What is required >>
Give back an exact copy of the entries beneath, minus the pictures.

(Rendered images with source text)
:::::

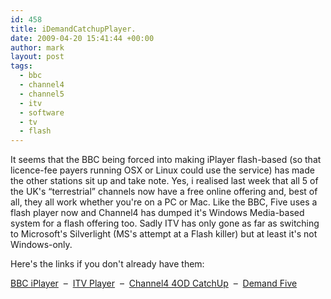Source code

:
 ```yaml
---
id: 458
title: iDemandCatchupPlayer.
date: 2009-04-20 15:41:44 +00:00
author: mark
layout: post
tags:
  - bbc
  - channel4
  - channel5
  - itv
  - software
  - tv
  - flash
---
```

It seems that the BBC being forced into making iPlayer flash-based (so that licence-fee payers running OSX or Linux could use the service) has made the other stations sit up and take note. Yes, i realised last week that all 5 of the UK's &#8220;terrestrial&#8221; channels now have a free online offering and, best of all, they all work whether you're on a PC or Mac. Like the BBC, Five uses a flash player now and Channel4 has dumped it's Windows Media-based system for a flash offering too. Sadly ITV has only gone as far as switching to Microsoft's Silverlight (MS's attempt at a Flash killer) but at least it's not Windows-only.

Here's the links if you don't already have them:

[BBC iPlayer](http://www.bbc.co.uk/iplayer/)  &#8211;  [ITV Player](http://www.itv.com/itvplayer/)  &#8211;  [Channel4 4OD CatchUp](http://www.channel4.com/programmes/catch-up)  &#8211;  [Demand Five](http://demand.five.tv/)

:::::

Exercise solution >>
Source code

:
 ```yaml
---
id: 458
title: iDemandCatchupPlayer.
date: 2009-04-20 15:41:44 +00:00
author: mark
layout: post
tags:
  - bbc
  - channel4
  - channel5
  - itv
  - software
  - tv
  - flash
---
```

It seems that the BBC being forced into making iPlayer flash-based (so that licence-fee payers running OSX or Linux could use the service) has made the other stations sit up and take note. Yes, i realised last week that all 5 of the UK's &#8220;terrestrial&#8221; channels now have a free online offering and, best of all, they all work whether you're on a PC or Mac. Like the BBC, Five uses a flash player now and Channel4 has dumped it's Windows Media-based system for a flash offering too. Sadly ITV has only gone as far as switching to Microsoft's Silverlight (MS's attempt at a Flash killer) but at least it's not Windows-only.

Here's the links if you don't already have them:

[BBC iPlayer](http://www.bbc.co.uk/iplayer/)  &#8211;  [ITV Player](http://www.itv.com/itvplayer/)  &#8211;  [Channel4 4OD CatchUp](http://www.channel4.com/programmes/catch-up)  &#8211;  [Demand Five](http://demand.five.tv/)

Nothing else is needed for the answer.